**DATA SHOWN**
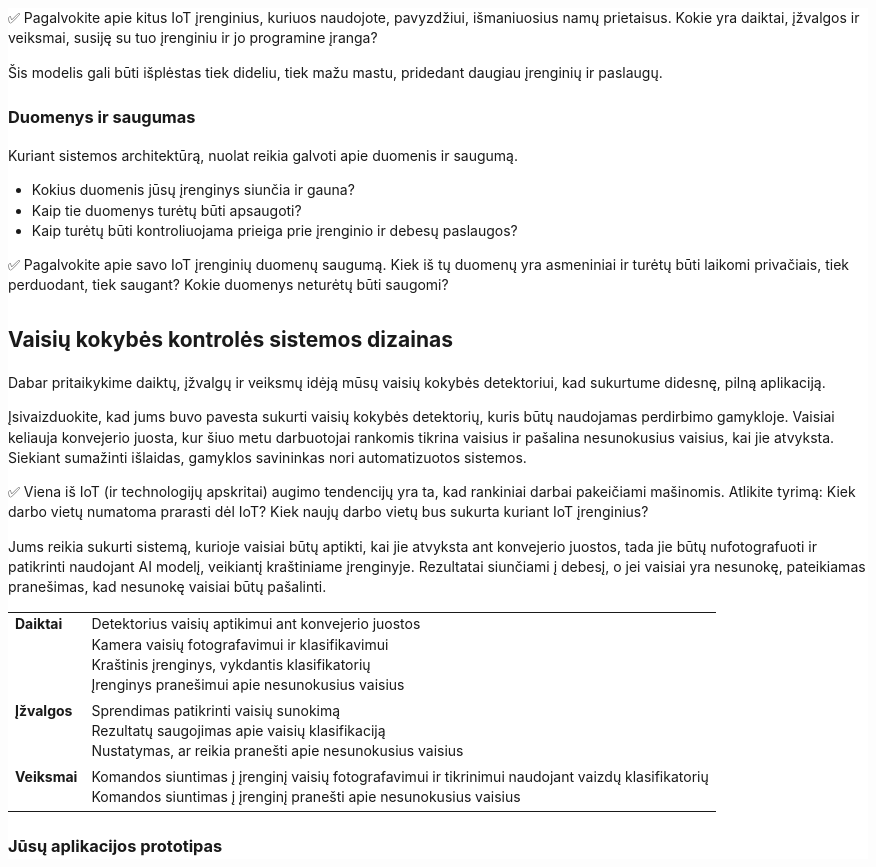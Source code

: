 ✅ Pagalvokite apie kitus IoT įrenginius, kuriuos naudojote, pavyzdžiui, išmaniuosius namų prietaisus. Kokie yra daiktai, įžvalgos ir veiksmai, susiję su tuo įrenginiu ir jo programine įranga?

Šis modelis gali būti išplėstas tiek dideliu, tiek mažu mastu, pridedant daugiau įrenginių ir paslaugų.

### Duomenys ir saugumas

Kuriant sistemos architektūrą, nuolat reikia galvoti apie duomenis ir saugumą.

* Kokius duomenis jūsų įrenginys siunčia ir gauna?
* Kaip tie duomenys turėtų būti apsaugoti?
* Kaip turėtų būti kontroliuojama prieiga prie įrenginio ir debesų paslaugos?

✅ Pagalvokite apie savo IoT įrenginių duomenų saugumą. Kiek iš tų duomenų yra asmeniniai ir turėtų būti laikomi privačiais, tiek perduodant, tiek saugant? Kokie duomenys neturėtų būti saugomi?

## Vaisių kokybės kontrolės sistemos dizainas

Dabar pritaikykime daiktų, įžvalgų ir veiksmų idėją mūsų vaisių kokybės detektoriui, kad sukurtume didesnę, pilną aplikaciją.

Įsivaizduokite, kad jums buvo pavesta sukurti vaisių kokybės detektorių, kuris būtų naudojamas perdirbimo gamykloje. Vaisiai keliauja konvejerio juosta, kur šiuo metu darbuotojai rankomis tikrina vaisius ir pašalina nesunokusius vaisius, kai jie atvyksta. Siekiant sumažinti išlaidas, gamyklos savininkas nori automatizuotos sistemos.

✅ Viena iš IoT (ir technologijų apskritai) augimo tendencijų yra ta, kad rankiniai darbai pakeičiami mašinomis. Atlikite tyrimą: Kiek darbo vietų numatoma prarasti dėl IoT? Kiek naujų darbo vietų bus sukurta kuriant IoT įrenginius?

Jums reikia sukurti sistemą, kurioje vaisiai būtų aptikti, kai jie atvyksta ant konvejerio juostos, tada jie būtų nufotografuoti ir patikrinti naudojant AI modelį, veikiantį kraštiniame įrenginyje. Rezultatai siunčiami į debesį, o jei vaisiai yra nesunokę, pateikiamas pranešimas, kad nesunokę vaisiai būtų pašalinti.

|   |   |
| - | - |
| **Daiktai** | Detektorius vaisių aptikimui ant konvejerio juostos<br>Kamera vaisių fotografavimui ir klasifikavimui<br>Kraštinis įrenginys, vykdantis klasifikatorių<br>Įrenginys pranešimui apie nesunokusius vaisius |
| **Įžvalgos** | Sprendimas patikrinti vaisių sunokimą<br>Rezultatų saugojimas apie vaisių klasifikaciją<br>Nustatymas, ar reikia pranešti apie nesunokusius vaisius |
| **Veiksmai** | Komandos siuntimas į įrenginį vaisių fotografavimui ir tikrinimui naudojant vaizdų klasifikatorių<br>Komandos siuntimas į įrenginį pranešti apie nesunokusius vaisius |

### Jūsų aplikacijos prototipas
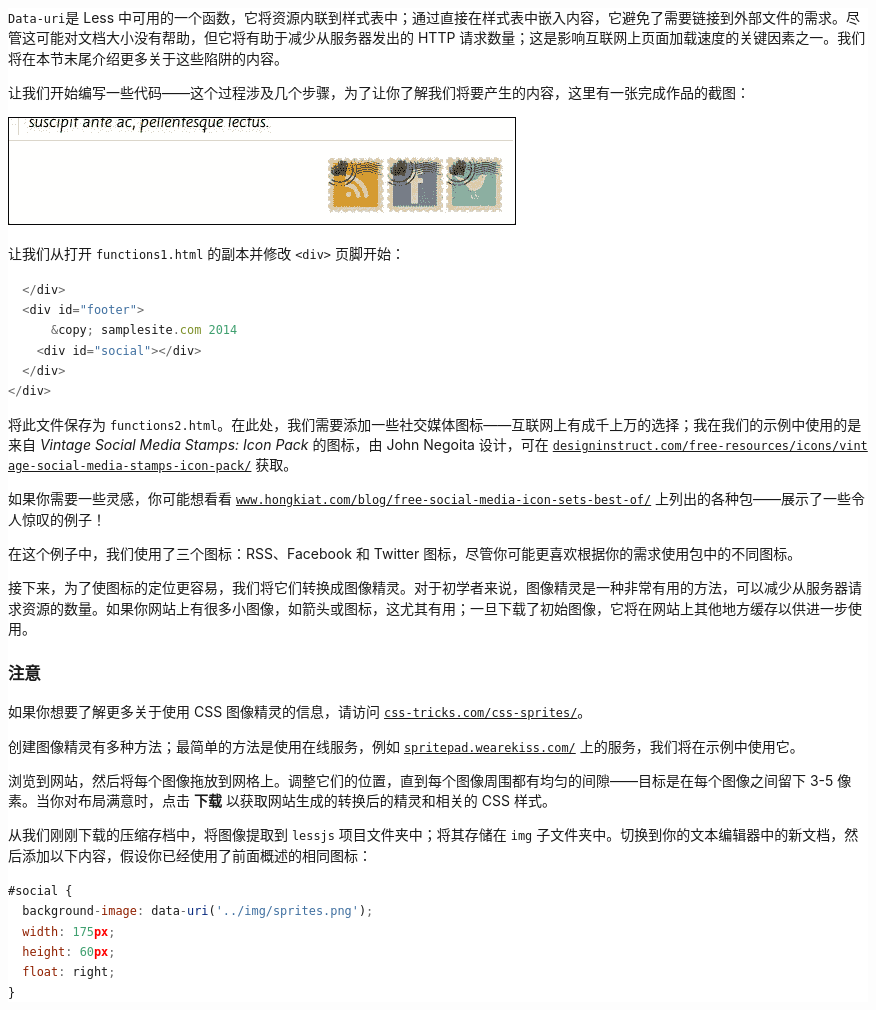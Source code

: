 `Data-uri`是 Less 中可用的一个函数，它将资源内联到样式表中；通过直接在样式表中嵌入内容，它避免了需要链接到外部文件的需求。尽管这可能对文档大小没有帮助，但它将有助于减少从服务器发出的 HTTP 请求数量；这是影响互联网上页面加载速度的关键因素之一。我们将在本节末尾介绍更多关于这些陷阱的内容。

让我们开始编写一些代码——这个过程涉及几个步骤，为了让你了解我们将要产生的内容，这里有一张完成作品的截图：

![使用 data-uri 函数工作](img/00050.jpeg)

让我们从打开 `functions1.html` 的副本并修改 `<div>` 页脚开始：

```js
  </div>
  <div id="footer">
      &copy; samplesite.com 2014
    <div id="social"></div>
  </div>
</div>
```

将此文件保存为 `functions2.html`。在此处，我们需要添加一些社交媒体图标——互联网上有成千上万的选择；我在我们的示例中使用的是来自 *Vintage Social Media Stamps: Icon Pack* 的图标，由 John Negoita 设计，可在 [`designinstruct.com/free-resources/icons/vintage-social-media-stamps-icon-pack/`](http://designinstruct.com/free-resources/icons/vintage-social-media-stamps-icon-pack/) 获取。

如果你需要一些灵感，你可能想看看 [`www.hongkiat.com/blog/free-social-media-icon-sets-best-of/`](http://www.hongkiat.com/blog/free-social-media-icon-sets-best-of/) 上列出的各种包——展示了一些令人惊叹的例子！

在这个例子中，我们使用了三个图标：RSS、Facebook 和 Twitter 图标，尽管你可能更喜欢根据你的需求使用包中的不同图标。

接下来，为了使图标的定位更容易，我们将它们转换成图像精灵。对于初学者来说，图像精灵是一种非常有用的方法，可以减少从服务器请求资源的数量。如果你网站上有很多小图像，如箭头或图标，这尤其有用；一旦下载了初始图像，它将在网站上其他地方缓存以供进一步使用。

### 注意

如果你想要了解更多关于使用 CSS 图像精灵的信息，请访问 [`css-tricks.com/css-sprites/`](http://css-tricks.com/css-sprites/)。

创建图像精灵有多种方法；最简单的方法是使用在线服务，例如 [`spritepad.wearekiss.com/`](http://spritepad.wearekiss.com/) 上的服务，我们将在示例中使用它。

浏览到网站，然后将每个图像拖放到网格上。调整它们的位置，直到每个图像周围都有均匀的间隙——目标是在每个图像之间留下 3-5 像素。当你对布局满意时，点击 **下载** 以获取网站生成的转换后的精灵和相关的 CSS 样式。

从我们刚刚下载的压缩存档中，将图像提取到 `lessjs` 项目文件夹中；将其存储在 `img` 子文件夹中。切换到你的文本编辑器中的新文档，然后添加以下内容，假设你已经使用了前面概述的相同图标：

```js
#social {
  background-image: data-uri('../img/sprites.png');
  width: 175px;
  height: 60px;
  float: right;
}
```
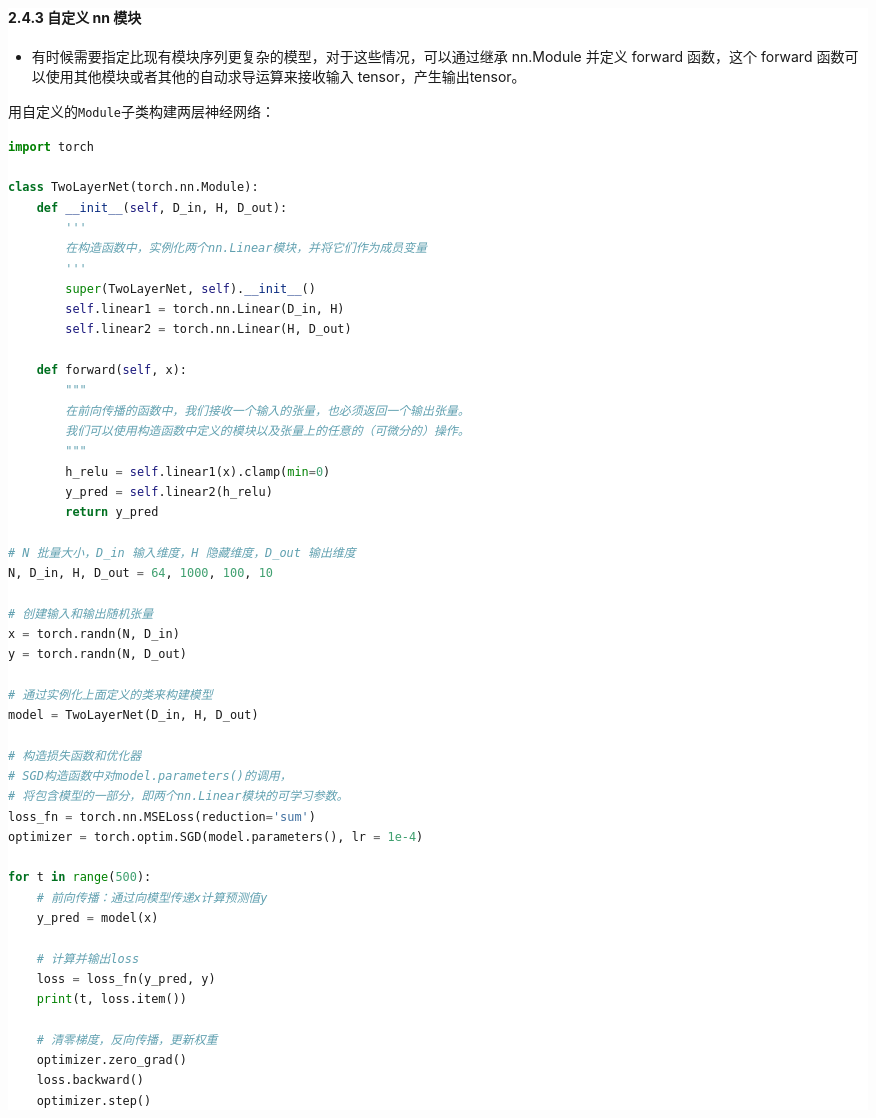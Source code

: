 #### 2.4.3 自定义 nn 模块

- 有时候需要指定比现有模块序列更复杂的模型，对于这些情况，可以通过继承 nn.Module 并定义 forward 函数，这个 forward 函数可以使用其他模块或者其他的自动求导运算来接收输入 tensor，产生输出tensor。 

用自定义的`Module`子类构建两层神经网络：

```python
import torch

class TwoLayerNet(torch.nn.Module):
    def __init__(self, D_in, H, D_out):
        '''
        在构造函数中，实例化两个nn.Linear模块，并将它们作为成员变量
        '''
        super(TwoLayerNet, self).__init__()
        self.linear1 = torch.nn.Linear(D_in, H)
        self.linear2 = torch.nn.Linear(H, D_out)
    
    def forward(self, x):
        """
        在前向传播的函数中，我们接收一个输入的张量，也必须返回一个输出张量。
        我们可以使用构造函数中定义的模块以及张量上的任意的（可微分的）操作。
        """
        h_relu = self.linear1(x).clamp(min=0)
        y_pred = self.linear2(h_relu)
        return y_pred
    
# N 批量大小，D_in 输入维度，H 隐藏维度，D_out 输出维度
N, D_in, H, D_out = 64, 1000, 100, 10

# 创建输入和输出随机张量
x = torch.randn(N, D_in)
y = torch.randn(N, D_out)

# 通过实例化上面定义的类来构建模型
model = TwoLayerNet(D_in, H, D_out)

# 构造损失函数和优化器
# SGD构造函数中对model.parameters()的调用，
# 将包含模型的一部分，即两个nn.Linear模块的可学习参数。
loss_fn = torch.nn.MSELoss(reduction='sum')
optimizer = torch.optim.SGD(model.parameters(), lr = 1e-4)

for t in range(500):
    # 前向传播：通过向模型传递x计算预测值y
    y_pred = model(x)
    
    # 计算并输出loss
    loss = loss_fn(y_pred, y)
    print(t, loss.item())
    
    # 清零梯度，反向传播，更新权重
    optimizer.zero_grad()
    loss.backward()
    optimizer.step()
```

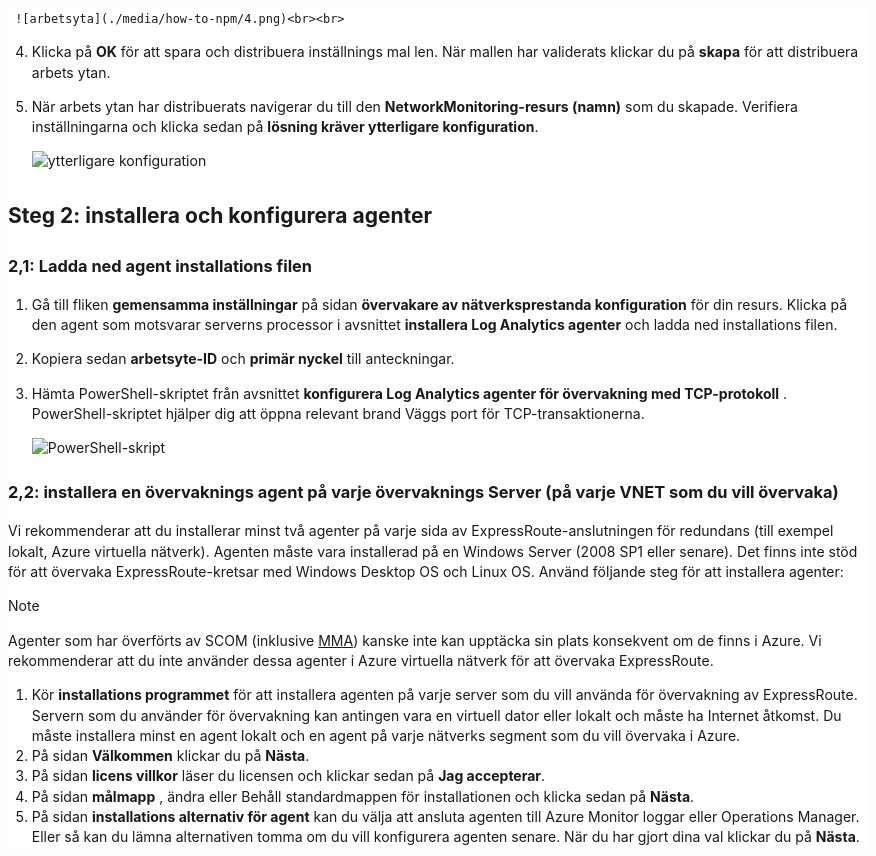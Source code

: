     ![arbetsyta](./media/how-to-npm/4.png)<br><br>
4. Klicka på **OK** för att spara och distribuera inställnings mal len. När mallen har validerats klickar du på **skapa** för att distribuera arbets ytan.
5. När arbets ytan har distribuerats navigerar du till den **NetworkMonitoring-resurs (namn)** som du skapade. Verifiera inställningarna och klicka sedan på **lösning kräver ytterligare konfiguration**.

   ![ytterligare konfiguration](./media/how-to-npm/5.png)

## <a name="step-2-install-and-configure-agents"></a><a name="agents"></a>Steg 2: installera och konfigurera agenter

### <a name="21-download-the-agent-setup-file"></a><a name="download"></a>2,1: Ladda ned agent installations filen

1. Gå till fliken **gemensamma inställningar** på sidan **övervakare av nätverksprestanda konfiguration** för din resurs. Klicka på den agent som motsvarar serverns processor i avsnittet **installera Log Analytics agenter** och ladda ned installations filen.
2. Kopiera sedan **arbetsyte-ID** och **primär nyckel** till anteckningar.
3. Hämta PowerShell-skriptet från avsnittet **konfigurera Log Analytics agenter för övervakning med TCP-protokoll** . PowerShell-skriptet hjälper dig att öppna relevant brand Väggs port för TCP-transaktionerna.

   ![PowerShell-skript](./media/how-to-npm/7.png)

### <a name="22-install-a-monitoring-agent-on-each-monitoring-server-on-each-vnet-that-you-want-to-monitor"></a><a name="installagent"></a>2,2: installera en övervaknings agent på varje övervaknings Server (på varje VNET som du vill övervaka)

Vi rekommenderar att du installerar minst två agenter på varje sida av ExpressRoute-anslutningen för redundans (till exempel lokalt, Azure virtuella nätverk). Agenten måste vara installerad på en Windows Server (2008 SP1 eller senare). Det finns inte stöd för att övervaka ExpressRoute-kretsar med Windows Desktop OS och Linux OS. Använd följande steg för att installera agenter:
   
  >[!NOTE]
  >Agenter som har överförts av SCOM (inklusive [MMA](/previous-versions/system-center/system-center-2012-R2/dn465154(v=sc.12))) kanske inte kan upptäcka sin plats konsekvent om de finns i Azure. Vi rekommenderar att du inte använder dessa agenter i Azure virtuella nätverk för att övervaka ExpressRoute.
  >

1. Kör **installations programmet** för att installera agenten på varje server som du vill använda för övervakning av ExpressRoute. Servern som du använder för övervakning kan antingen vara en virtuell dator eller lokalt och måste ha Internet åtkomst. Du måste installera minst en agent lokalt och en agent på varje nätverks segment som du vill övervaka i Azure.
2. På sidan **Välkommen** klickar du på **Nästa**.
3. På sidan **licens villkor** läser du licensen och klickar sedan på **Jag accepterar**.
4. På sidan **målmapp** , ändra eller Behåll standardmappen för installationen och klicka sedan på **Nästa**.
5. På sidan **installations alternativ för agent** kan du välja att ansluta agenten till Azure Monitor loggar eller Operations Manager. Eller så kan du lämna alternativen tomma om du vill konfigurera agenten senare. När du har gjort dina val klickar du på **Nästa**.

**ASSIGNMENT**
Go over the records above and tally the lines with the word "senare" in them. Give the number alone.

**RESULT FOR THIS TASK**
2